---------- Task material ----------

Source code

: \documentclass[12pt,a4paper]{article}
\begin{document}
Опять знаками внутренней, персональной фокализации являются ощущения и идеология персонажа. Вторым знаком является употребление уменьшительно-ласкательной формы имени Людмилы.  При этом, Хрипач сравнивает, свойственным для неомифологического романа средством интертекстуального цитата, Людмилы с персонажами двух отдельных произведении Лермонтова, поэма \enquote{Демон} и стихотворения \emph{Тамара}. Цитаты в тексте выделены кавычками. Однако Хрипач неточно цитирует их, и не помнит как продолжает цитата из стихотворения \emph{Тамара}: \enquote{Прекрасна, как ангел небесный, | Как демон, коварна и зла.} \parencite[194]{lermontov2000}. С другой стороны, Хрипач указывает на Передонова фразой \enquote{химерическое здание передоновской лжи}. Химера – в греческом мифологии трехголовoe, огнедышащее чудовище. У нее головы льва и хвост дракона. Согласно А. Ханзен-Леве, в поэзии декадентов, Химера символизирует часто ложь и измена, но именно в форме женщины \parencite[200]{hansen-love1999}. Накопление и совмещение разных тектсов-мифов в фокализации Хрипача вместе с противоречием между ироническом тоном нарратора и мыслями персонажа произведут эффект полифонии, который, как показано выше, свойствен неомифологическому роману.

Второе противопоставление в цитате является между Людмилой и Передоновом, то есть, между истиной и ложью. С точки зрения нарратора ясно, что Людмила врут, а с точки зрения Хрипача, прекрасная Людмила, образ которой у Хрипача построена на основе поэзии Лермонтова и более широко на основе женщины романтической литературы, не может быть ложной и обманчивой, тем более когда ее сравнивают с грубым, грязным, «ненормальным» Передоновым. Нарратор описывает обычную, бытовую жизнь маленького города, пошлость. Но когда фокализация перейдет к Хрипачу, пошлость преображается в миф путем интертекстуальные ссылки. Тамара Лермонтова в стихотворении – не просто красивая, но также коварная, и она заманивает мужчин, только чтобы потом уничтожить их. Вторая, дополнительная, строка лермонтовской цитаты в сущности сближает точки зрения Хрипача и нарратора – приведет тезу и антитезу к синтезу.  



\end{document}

----------

**Instructions for the task**
In the records above, some lines hold the word "Хрипача"; copy each such line.

**Task answer**
Опять знаками внутренней, персональной фокализации являются ощущения и идеология персонажа. Вторым знаком является употребление уменьшительно-ласкательной формы имени Людмилы.  При этом, Хрипач сравнивает, свойственным для неомифологического романа средством интертекстуального цитата, Людмилы с персонажами двух отдельных произведении Лермонтова, поэма \enquote{Демон} и стихотворения \emph{Тамара}. Цитаты в тексте выделены кавычками. Однако Хрипач неточно цитирует их, и не помнит как продолжает цитата из стихотворения \emph{Тамара}: \enquote{Прекрасна, как ангел небесный, | Как демон, коварна и зла.} \parencite[194]{lermontov2000}. С другой стороны, Хрипач указывает на Передонова фразой \enquote{химерическое здание передоновской лжи}. Химера – в греческом мифологии трехголовoe, огнедышащее чудовище. У нее головы льва и хвост дракона. Согласно А. Ханзен-Леве, в поэзии декадентов, Химера символизирует часто ложь и измена, но именно в форме женщины \parencite[200]{hansen-love1999}. Накопление и совмещение разных тектсов-мифов в фокализации Хрипача вместе с противоречием между ироническом тоном нарратора и мыслями персонажа произведут эффект полифонии, который, как показано выше, свойствен неомифологическому роману.
Второе противопоставление в цитате является между Людмилой и Передоновом, то есть, между истиной и ложью. С точки зрения нарратора ясно, что Людмила врут, а с точки зрения Хрипача, прекрасная Людмила, образ которой у Хрипача построена на основе поэзии Лермонтова и более широко на основе женщины романтической литературы, не может быть ложной и обманчивой, тем более когда ее сравнивают с грубым, грязным, «ненормальным» Передоновым. Нарратор описывает обычную, бытовую жизнь маленького города, пошлость. Но когда фокализация перейдет к Хрипачу, пошлость преображается в миф путем интертекстуальные ссылки. Тамара Лермонтова в стихотворении – не просто красивая, но также коварная, и она заманивает мужчин, только чтобы потом уничтожить их. Вторая, дополнительная, строка лермонтовской цитаты в сущности сближает точки зрения Хрипача и нарратора – приведет тезу и антитезу к синтезу.  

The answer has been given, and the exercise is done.